At quarter’s end, the company operated 691 Dick’s Sporting Goods stores, 98 Golf Galaxy stores and 29 Field & Stream stores.
Despite consolidation in the sporting goods sector, the company said it expects to open about 43 Dick’s stores in 2017, along with some eight Golf Galaxy stores and eight Field & Stream stores adjacent to new or relocated Dick’s units. These openings include former Sports Authority Golfsmith stores that the company plans to convert to Dick’s Sporting Goods and Golf Galaxy stores, respectively.
The TJX Companies Inc. posted a bump in sales and earnings in the first quarter ended April 29, with a solid outlook for the second quarter.
The off-price apparel and home fashions retailer reported net sales for the quarter increased 3 percent to $7.8 billion. Net income for the first quarter rose 5.5% to $536 million from $508 million, and diluted earnings per share were 82 cents versus the prior year’s 76 cents.
Ernie Herrman, CEO and president of The TJX Companies, said, “With our disciplined inventory management, our merchandise margin was up, which speaks to the resiliency and flexibility of our off-price retail model. Further, we are confident that we are gaining market share at each of our four major divisions.

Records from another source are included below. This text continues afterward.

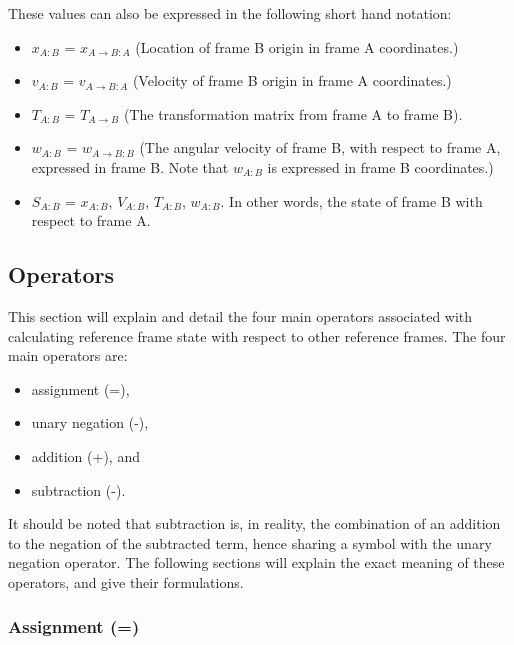 These values can also be expressed in the following short hand notation:

\begin{itemize}
\item{$x_{A:B}$}     = $x_{A \rightarrow B:A}$ (Location of frame B
                                     origin in frame A coordinates.)
\item{$v_{A:B}$}     = $v_{A \rightarrow B:A}$ (Velocity of frame B origin in frame A
                                     coordinates.)
\item{$T_{A:B}$}     = $T_{A \rightarrow B}$ (The transformation matrix from frame A to
                                   frame B).
\item{$w_{A:B}$}     = $w_{A \rightarrow B:B}$ (The angular velocity of frame B, with
respect to frame A, expressed in frame B. Note that $w_{A:B}$ is
expressed in frame B coordinates.)

\item{$S_{A:B}$}     = {$x_{A:B}$, $V_{A:B}$, $T_{A:B}$, $w_{A:B}$}.
In other words, the state of frame B with respect to frame A.
\end{itemize}

\subsection{Operators}

This section will explain and detail the four main operators associated with
calculating reference frame state with respect to other reference frames. The
four main operators are:

\begin{itemize}
\item{assignment (=)},
\item{unary negation (-)},
\item{addition (+)}, and
\item{subtraction (-)}.
\end{itemize}

It should be noted that subtraction is, in reality, the combination of an addition
to the negation of the subtracted term, hence sharing a symbol with the
unary negation operator. The following sections will explain
the exact meaning of these operators, and give their formulations.

\subsubsection{Assignment (=)}

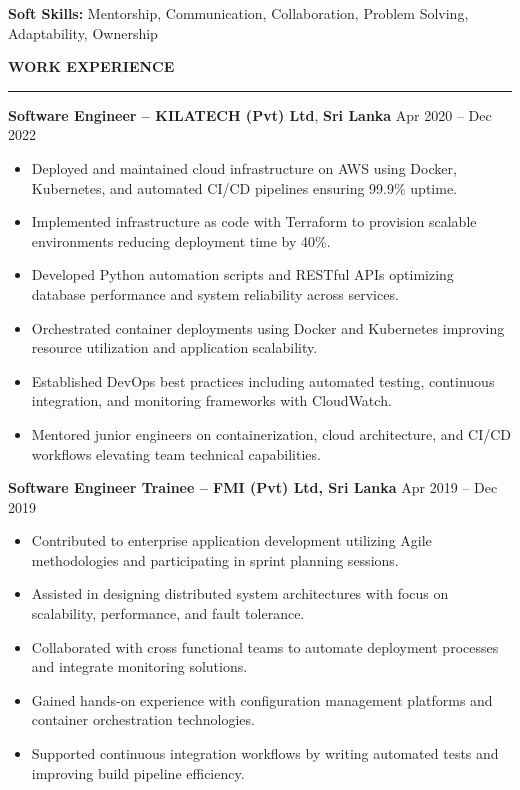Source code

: \documentclass[10pt,letterpaper]{article}
\begin{document}
\textbf{Soft Skills:} Mentorship, Communication, Collaboration, Problem Solving, Adaptability, Ownership

\vspace{8pt}

\textbf{WORK EXPERIENCE}\\[-8pt]
\noindent\rule{\textwidth}{1pt}

\vspace{-2pt}

\textbf{Software Engineer -- KILATECH (Pvt) Ltd}, \textbf{Sri Lanka} \hfill Apr 2020 -- Dec 2022

\vspace{-1pt}

\begin{itemize}
\item Deployed and maintained cloud infrastructure on AWS using Docker, Kubernetes, and automated CI/CD pipelines ensuring 99.9\% uptime.
\item Implemented infrastructure as code with Terraform to provision scalable environments reducing deployment time by 40\%.
\item Developed Python automation scripts and RESTful APIs optimizing database performance and system reliability across services.
\item Orchestrated container deployments using Docker and Kubernetes improving resource utilization and application scalability.
\item Established DevOps best practices including automated testing, continuous integration, and monitoring frameworks with CloudWatch.
\item Mentored junior engineers on containerization, cloud architecture, and CI/CD workflows elevating team technical capabilities.
\end{itemize}

\textbf{Software Engineer Trainee -- FMI (Pvt) Ltd, Sri Lanka} \hfill Apr 2019 -- Dec 2019

\vspace{-1pt}

\begin{itemize}
\item Contributed to enterprise application development utilizing Agile methodologies and participating in sprint planning sessions.
\item Assisted in designing distributed system architectures with focus on scalability, performance, and fault tolerance.
\item Collaborated with cross functional teams to automate deployment processes and integrate monitoring solutions.
\item Gained hands-on experience with configuration management platforms and container orchestration technologies.
\item Supported continuous integration workflows by writing automated tests and improving build pipeline efficiency.
\end{itemize}
\end{document}
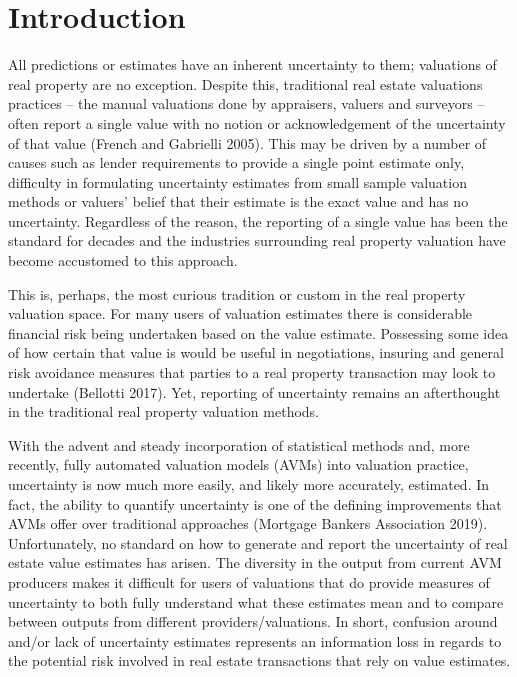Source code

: \documentclass[colTwo]{anon}
\theoremstyle{definition}
\begin{document}
\section{Introduction}
All predictions or estimates have an inherent uncertainty to them; valuations of real property are no exception. Despite this, traditional real estate valuations practices -- the manual valuations done by appraisers, valuers and surveyors -- often report a single value with no notion or acknowledgement of the uncertainty of that value (French and Gabrielli 2005).  This may be driven by a number of causes such as lender requirements to provide a single point estimate only, difficulty in formulating uncertainty estimates from small sample valuation methods or valuers' belief that their estimate is the exact value and has no uncertainty.  Regardless of the reason, the reporting of a single value has been the standard for decades and the industries surrounding real property valuation have become accustomed to this approach.

This is, perhaps, the most curious tradition or custom in the real property valuation space.  For many users of valuation estimates there is considerable financial risk being undertaken based on the value estimate.  Possessing some idea of how certain that value is would be useful in negotiations, insuring and general risk avoidance measures that parties to a real property transaction may look to undertake (Bellotti 2017).  Yet, reporting of uncertainty remains an afterthought in the traditional real property valuation methods.

With the advent and steady incorporation of statistical methods and, more recently, fully automated valuation models (AVMs) into valuation practice, uncertainty is now much more easily, and likely more accurately, estimated. In fact, the ability to quantify uncertainty is one of the defining improvements that AVMs offer over traditional approaches (Mortgage Bankers Association 2019). Unfortunately, no standard on how to generate and report the uncertainty of real estate value estimates has arisen.  The diversity in the output from current AVM producers makes it difficult for users of valuations that do provide measures of uncertainty to both fully understand what these estimates mean and to compare between outputs from different providers/valuations.  In short, confusion around and/or lack of uncertainty estimates represents an information loss in regards to the potential risk involved in real estate transactions that rely on value estimates.
\end{document}
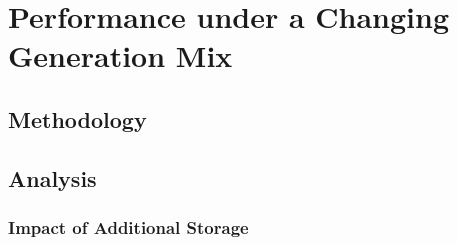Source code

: \chapter{ Performance under a Changing Generation Mix}
\section{ Methodology }
\section{ Analysis }
\subsection{ Impact of Additional Storage }

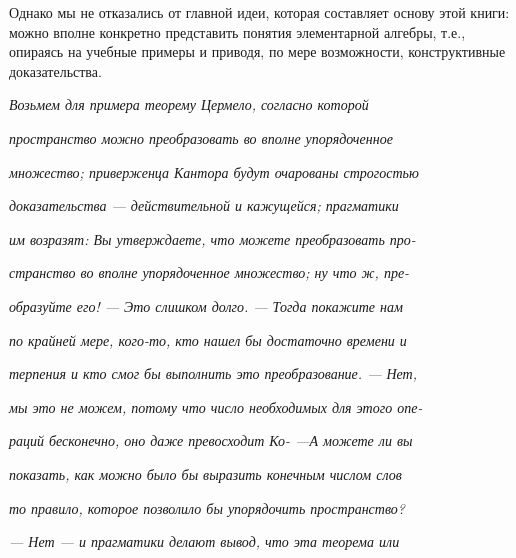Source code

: \documentclass{../../template/mai_book}
\begin{document}
{{   Однако мы не отказались от главной идеи, которая составляет основу этой книги: можно вполне конкретно представить понятия элементарной алгебры, т.е., опираясь на учебные примеры и приводя, по мере возможности, конструктивные доказательства.
   
\hspace{0.8in} \small  \textit {Возьмем для примера теорему Цермело, согласно которой}

\hspace{0.6in} \small  \textit {пространство можно преобразовать во вполне упорядоченное}

\hspace{0.6in} \small  \textit {множество; приверженца Кантора будут очарованы строгостью}

\hspace{0.6in} \small  \textit {доказательства — действительной и кажущейся; прагматики}

\hspace{0.6in} \small  \textit {им возразят: Вы утверждаете, что можете преобразовать про-}
\newpage

\hspace{0.6in} \small \textit {странство во вполне упорядоченное множество; ну что ж, пре-}

\hspace{0.6in} \small  \textit {образуйте его! — Это слишком долго. — Тогда покажите нам }

\hspace{0.6in} \small  \textit {по крайней мере, кого-то, кто нашел бы достаточно времени и }

\hspace{0.6in} \small  \textit {терпения и кто смог бы выполнить это преобразование. — Нет, }

\hspace{0.6in} \small  \textit {мы это не можем, потому что число необходимых для этого опе-}

\hspace{0.6in} \small  \textit {раций бесконечно, оно даже превосходит Ко- —А можете ли вы }

\hspace{0.6in} \small  \textit {показать, как можно было бы выразить конечным числом слов }

\hspace{0.6in} \small  \textit {то правило, которое позволило бы упорядочить пространство?} 

\hspace{0.6in} \small  \textit {— Нет — и прагматики делают вывод, что эта теорема или }

}}
\end{document}
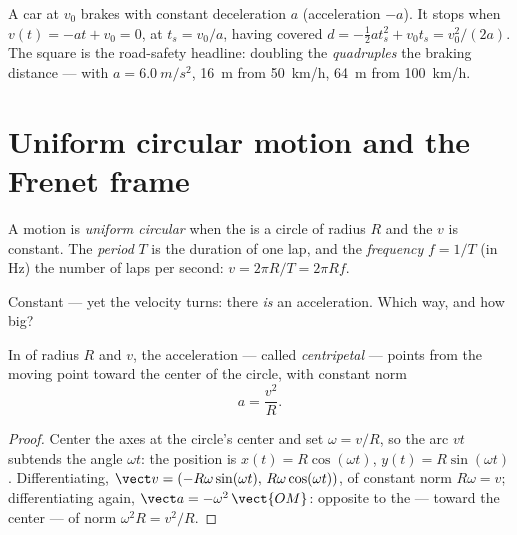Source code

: \begin{example}\label{ex:g12:kinematics-2d:braking}
A car at  $v_0$ brakes with constant deceleration $a$
(acceleration $-a$). It stops when $v(t) = -a t + v_0 = 0$, at
$t_s = v_0/a$, having covered $d = -\tfrac12 a t_s^2 + v_0 t_s =
v_0^2/(2a)$. The square is the road-safety headline: doubling the
 \emph{quadruples} the braking distance --- with $a =
\qty{6.0}{m/s^2}$, \qty{16}{m} from \qty{50}{km/h}, \qty{64}{m} from
\qty{100}{km/h}.
\end{example}

\section{Uniform circular motion and the Frenet frame}

\begin{definition}\label{def:g12:kinematics-2d:ucm}
A motion is \emph{uniform circular}
when the  is a circle of radius $R$ and the  $v$ is
constant. The \emph{period} $T$ is the
duration of one lap, and the \emph{frequency} $f = 1/T$ (in \unit{Hz}) the number of laps per second:
$v = 2\pi R/T = 2\pi R f$.
\end{definition}

Constant  --- yet the velocity turns: there \emph{is} an
acceleration. Which way, and how big?

\begin{theorem}\label{thm:g12:kinematics-2d:centripetal}
%
In  of radius $R$ and  $v$, the
acceleration --- called \emph{centripetal} --- points from the moving
point toward the center of the circle, with constant norm
\[
a = \frac{v^2}{R}.
\]
\end{theorem}

\begin{proof}
Center the axes at the circle's center and set $\omega = v/R$, so the
arc $v t$ subtends the angle $\omega t$: the position is
$x(t) = R\cos(\omega t)$, $y(t) = R\sin(\omega t)$. Differentiating,
$\vect v = (-R\omega\sin(\omega t),\, R\omega\cos(\omega t))$, of
constant norm $R\omega = v$; differentiating again,
$\vect a = -\omega^2\,\vect{OM}$: opposite to the  ---
toward the center --- of norm $\omega^2 R = v^2/R$.
\end{proof}

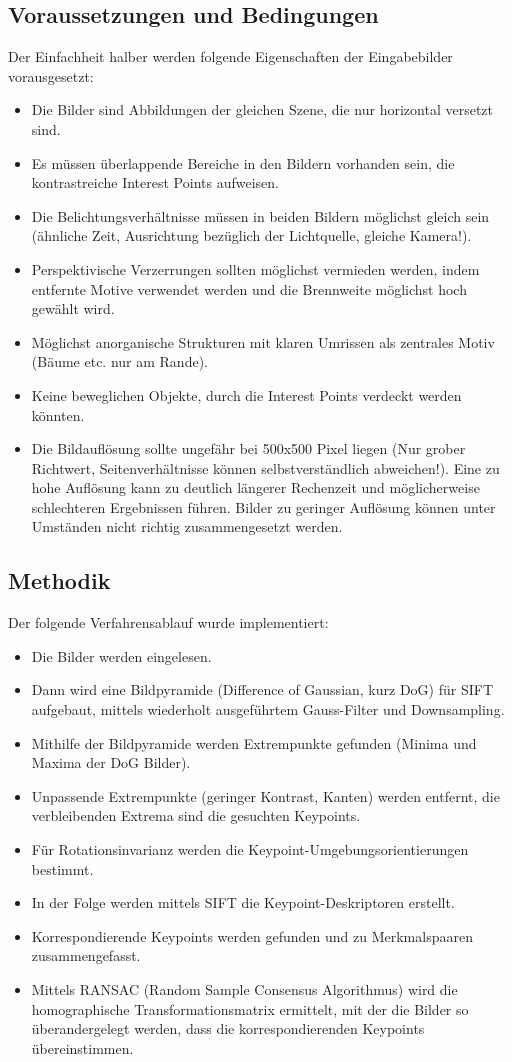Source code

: \documentclass[deutsch]{scrartcl}
\begin{document}
\subsection{Voraussetzungen und Bedingungen}
Der Einfachheit halber werden folgende Eigenschaften der Eingabebilder vorausgesetzt:
\begin{itemize}
	\item Die Bilder sind Abbildungen der gleichen Szene, die nur horizontal versetzt sind.
	\item Es müssen überlappende Bereiche in den Bildern vorhanden sein, die kontrastreiche Interest Points aufweisen.
	\item Die Belichtungsverhältnisse müssen in beiden Bildern möglichst gleich sein (ähnliche Zeit, Ausrichtung bezüglich der Lichtquelle, gleiche Kamera!).
	\item Perspektivische Verzerrungen sollten möglichst vermieden werden, indem entfernte Motive verwendet werden und die Brennweite möglichst hoch gewählt wird.
	\item Möglichst anorganische Strukturen mit klaren Umrissen als zentrales Motiv (Bäume etc. nur am Rande).
	\item Keine beweglichen Objekte, durch die Interest Points verdeckt werden könnten.
	\item Die Bildauflösung sollte ungefähr bei 500x500 Pixel liegen (Nur grober Richtwert, Seitenverhältnisse können selbstverständlich abweichen!). Eine zu hohe Auflösung kann zu deutlich längerer Rechenzeit und möglicherweise schlechteren Ergebnissen führen. Bilder zu geringer Auflösung können unter Umständen nicht richtig zusammengesetzt werden.
\end{itemize}

\subsection{Methodik}
Der folgende Verfahrensablauf wurde implementiert:
\begin{itemize}
	\item Die Bilder werden eingelesen.
	\item Dann wird eine Bildpyramide (Difference of Gaussian, kurz DoG) für SIFT aufgebaut, mittels wiederholt ausgeführtem Gauss-Filter und Downsampling.
	\item Mithilfe der Bildpyramide werden Extrempunkte gefunden (Minima und Maxima der DoG Bilder).
	\item Unpassende Extrempunkte (geringer Kontrast, Kanten) werden entfernt, die verbleibenden Extrema sind die gesuchten Keypoints.
	\item Für Rotationsinvarianz werden die Keypoint-Umgebungsorientierungen bestimmt.
	\item In der Folge werden mittels SIFT die Keypoint-Deskriptoren erstellt.
	\item Korrespondierende Keypoints werden gefunden und zu Merkmalspaaren zusammengefasst.
	\item Mittels RANSAC (Random Sample Consensus Algorithmus) wird die homographische Transformationsmatrix ermittelt, mit der die Bilder so überandergelegt werden, dass die korrespondierenden Keypoints übereinstimmen.
\end{itemize}
\end{document}

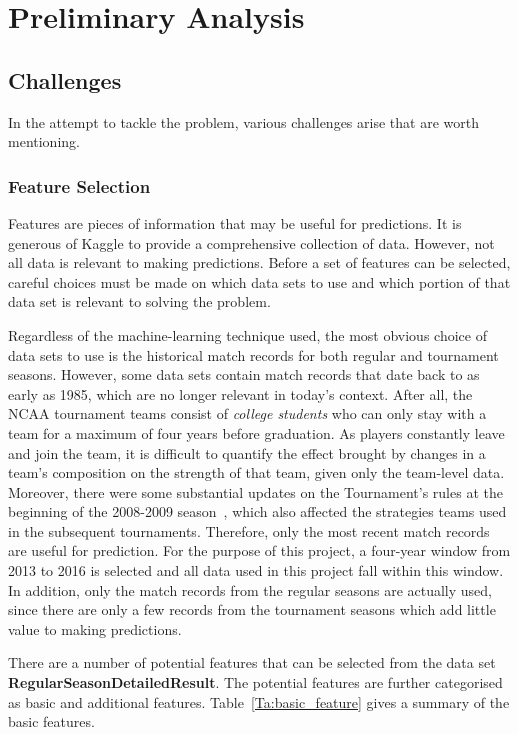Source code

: \chapter{Preliminary Analysis}\label{Chap:2}

\section{Challenges}

In the attempt to tackle the problem, various challenges arise that are worth mentioning.

\subsection{Feature Selection}

Features are pieces of information that may be useful for predictions. It is generous of Kaggle to provide a comprehensive collection of data. However, not all data is relevant to making predictions. Before a set of features can be selected, careful choices must be made on which data sets to use and which portion of that data set is relevant to solving the problem. 

Regardless of the machine-learning technique used, the most obvious choice of data sets to use is the historical match records for both regular and tournament seasons. However, some data sets contain match records that date back to as early as 1985, which are no longer relevant in today's context. After all, the NCAA tournament teams consist of \emph{college students} who can only stay with a team for a maximum of four years before graduation. As players constantly leave and join the team, it is difficult to quantify the effect brought by changes in a team's composition on the strength of that team, given only the team-level data. Moreover, there were some substantial updates on the Tournament's rules at the beginning of the 2008-2009 season~\cite{NP15}, which also affected the strategies teams used in the subsequent tournaments. Therefore, only the most recent match records are useful for prediction. For the purpose of this project, a four-year window from 2013 to 2016 is selected and all data used in this project fall within this window. In addition, only the match records from the regular seasons are actually used, since there are only a few records from the tournament seasons which add little value to making predictions. 

There are a number of potential features that can be selected from the data set \textbf{RegularSeasonDetailedResult}. The potential features are further categorised as basic and additional features. Table~\ref{Ta:basic_feature} gives a summary of the basic features. 

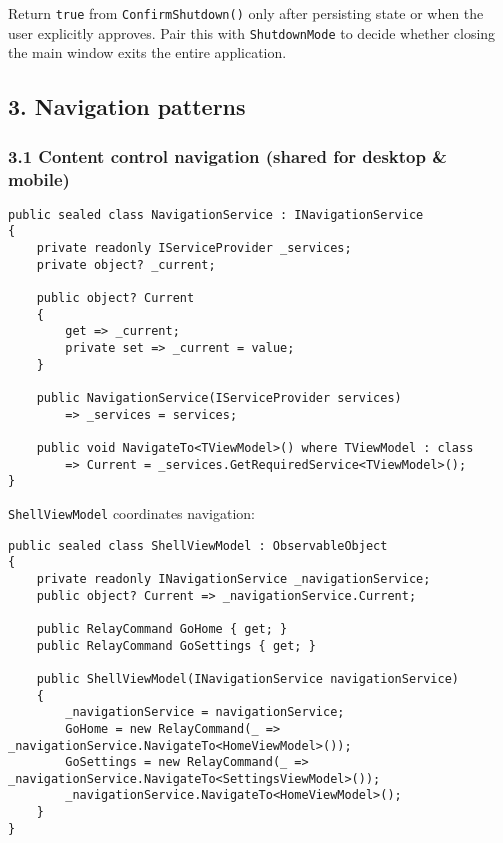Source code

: Return \passthrough{\lstinline!true!} from
\passthrough{\lstinline!ConfirmShutdown()!} only after persisting state
or when the user explicitly approves. Pair this with
\passthrough{\lstinline!ShutdownMode!} to decide whether closing the
main window exits the entire application.

\subsection{3. Navigation patterns}\label{navigation-patterns}

\subsubsection{3.1 Content control navigation (shared for desktop \&
mobile)}\label{content-control-navigation-shared-for-desktop-mobile}

\begin{lstlisting}
public sealed class NavigationService : INavigationService
{
    private readonly IServiceProvider _services;
    private object? _current;

    public object? Current
    {
        get => _current;
        private set => _current = value;
    }

    public NavigationService(IServiceProvider services)
        => _services = services;

    public void NavigateTo<TViewModel>() where TViewModel : class
        => Current = _services.GetRequiredService<TViewModel>();
}
\end{lstlisting}

\passthrough{\lstinline!ShellViewModel!} coordinates navigation:

\begin{lstlisting}
public sealed class ShellViewModel : ObservableObject
{
    private readonly INavigationService _navigationService;
    public object? Current => _navigationService.Current;

    public RelayCommand GoHome { get; }
    public RelayCommand GoSettings { get; }

    public ShellViewModel(INavigationService navigationService)
    {
        _navigationService = navigationService;
        GoHome = new RelayCommand(_ => _navigationService.NavigateTo<HomeViewModel>());
        GoSettings = new RelayCommand(_ => _navigationService.NavigateTo<SettingsViewModel>());
        _navigationService.NavigateTo<HomeViewModel>();
    }
}
\end{lstlisting}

The second quarter is off to a solid start and we have excellent liquidity in our inventories.”
For the second quarter, the company expects diluted earnings per share to be in the range of 81 cents to 83 cents compared to 84 cents last year.
As of April 29,the company operated 3,862 stores in nine countries under the T.J. Maxx, Marshalls, HomeGoods, Sierra Trading Post, Winners and HomeSense banners.
Urban Outfitters Inc., which operates Anthropologie, BHLDN, Free People, Terrain and Urban Outfitters brands, saw a precipitous decline in sales and earnings in the first quarter ended April 30.
Net income decreased 60 percent to $11.9 million, or 10 cents a share, from $29.6 million, or 25 cents, a year earlier. Sales for the three months fell 0.2% to $761.2 million from $762.6 million.
“During the first quarter, we continued to see strong double-digit growth from our direct-to-consumer channel and our wholesale business,” said CEO Richard A. Hayne. “We believe we have significant opportunity to continue to grow both of these channels at all of our brands.”
During the three months, the company opened seven locations, including four Free People stores, one Urban Outfitters unit, one Anthropologie Group site and a Food and Beverage restaurant; and closed four locations.